▶ _REQUIRED WORK_: From the records below, state how many lines hold the string "queue", without any other text.

▶ _INPUT MATERIAL_:
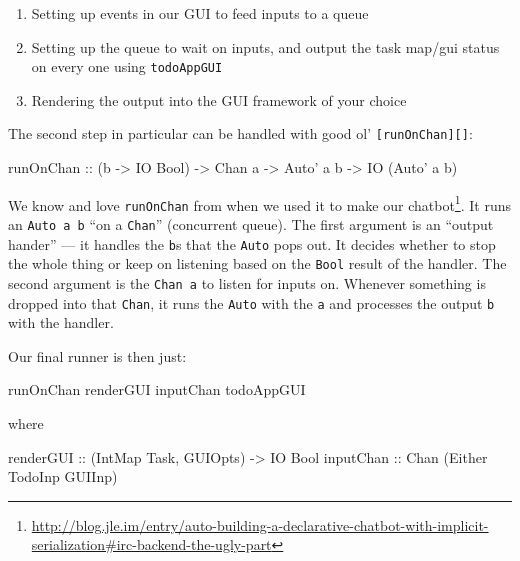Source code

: \documentclass[]{article}
\newenvironment{Shaded}{}{}
\newcommand{\DataTypeTok}[1]{\textcolor[rgb]{0.56,0.13,0.00}{{#1}}}
\newcommand{\OtherTok}[1]{\textcolor[rgb]{0.00,0.44,0.13}{{#1}}}
\newcommand{\NormalTok}[1]{{#1}}
\renewcommand{\href}[2]{#2\footnote{\url{#1}}}
\begin{document}
\begin{enumerate}
\def\labelenumi{\arabic{enumi}.}
\tightlist
\item
  Setting up events in our GUI to feed inputs to a queue
\item
  Setting up the queue to wait on inputs, and output the task map/gui
  status on every one using \texttt{todoAppGUI}
\item
  Rendering the output into the GUI framework of your choice
\end{enumerate}

The second step in particular can be handled with good ol'
\texttt{{[}runOnChan{]}{[}{]}}:

\begin{Shaded}
\begin{Highlighting}[]
\OtherTok{runOnChan ::} \NormalTok{(b }\OtherTok{->} \DataTypeTok{IO} \DataTypeTok{Bool}\NormalTok{) }\OtherTok{->} \DataTypeTok{Chan} \NormalTok{a }\OtherTok{->} \DataTypeTok{Auto'} \NormalTok{a b }\OtherTok{->} \DataTypeTok{IO} \NormalTok{(}\DataTypeTok{Auto'} \NormalTok{a b)}
\end{Highlighting}
\end{Shaded}

We know and love \texttt{runOnChan} from when we used it to make our
\href{http://blog.jle.im/entry/auto-building-a-declarative-chatbot-with-implicit-serialization\#irc-backend-the-ugly-part}{chatbot}.
It runs an \texttt{Auto\textquotesingle{}\ a\ b} ``on a \texttt{Chan}''
(concurrent queue). The first argument is an ``output hander'' --- it
handles the \texttt{b}s that the \texttt{Auto\textquotesingle{}} pops
out. It decides whether to stop the whole thing or keep on listening
based on the \texttt{Bool} result of the handler. The second argument is
the \texttt{Chan\ a} to listen for inputs on. Whenever something is
dropped into that \texttt{Chan}, it runs the
\texttt{Auto\textquotesingle{}} with the \texttt{a} and processes the
output \texttt{b} with the handler.

Our final runner is then just:

\begin{Shaded}
\begin{Highlighting}[]
\NormalTok{runOnChan renderGUI inputChan todoAppGUI}
\end{Highlighting}
\end{Shaded}

where

\begin{Shaded}
\begin{Highlighting}[]
\OtherTok{renderGUI ::} \NormalTok{(}\DataTypeTok{IntMap} \DataTypeTok{Task}\NormalTok{, }\DataTypeTok{GUIOpts}\NormalTok{) }\OtherTok{->} \DataTypeTok{IO} \DataTypeTok{Bool}
\OtherTok{inputChan ::} \DataTypeTok{Chan} \NormalTok{(}\DataTypeTok{Either} \DataTypeTok{TodoInp} \DataTypeTok{GUIInp}\NormalTok{)}
\end{Highlighting}
\end{Shaded}
\end{document}
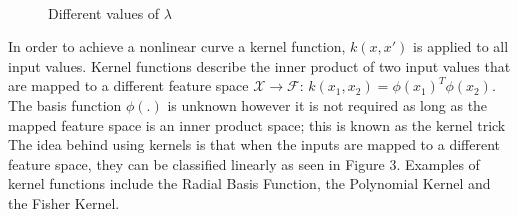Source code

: \documentclass[a4paper,11pt,twoside]{article}
\begin{document}
\begin{figure} [h!]
\\
\caption{Different values of $\lambda$}
\end{figure}


In order to achieve a nonlinear curve a kernel function, $k(x,x')$ is applied to all input values. Kernel functions describe the inner product of two input values that are mapped to a different feature space $\mathcal{X} \rightarrow \mathcal{F}$: $k(x_{1},x_{2}) = \phi(x_{1})^T\phi(x_{2})$. The basis function $\phi(.)$ is unknown however it is not required as long as the mapped feature space is an inner product space; this is known as the kernel trick The idea behind using kernels is that when the inputs are mapped to a different feature space, they can be classified linearly as seen in Figure 3. Examples of kernel functions include the Radial Basis Function, the Polynomial Kernel and the  Fisher Kernel.
\end{document}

▶ _SOLUTION_: 3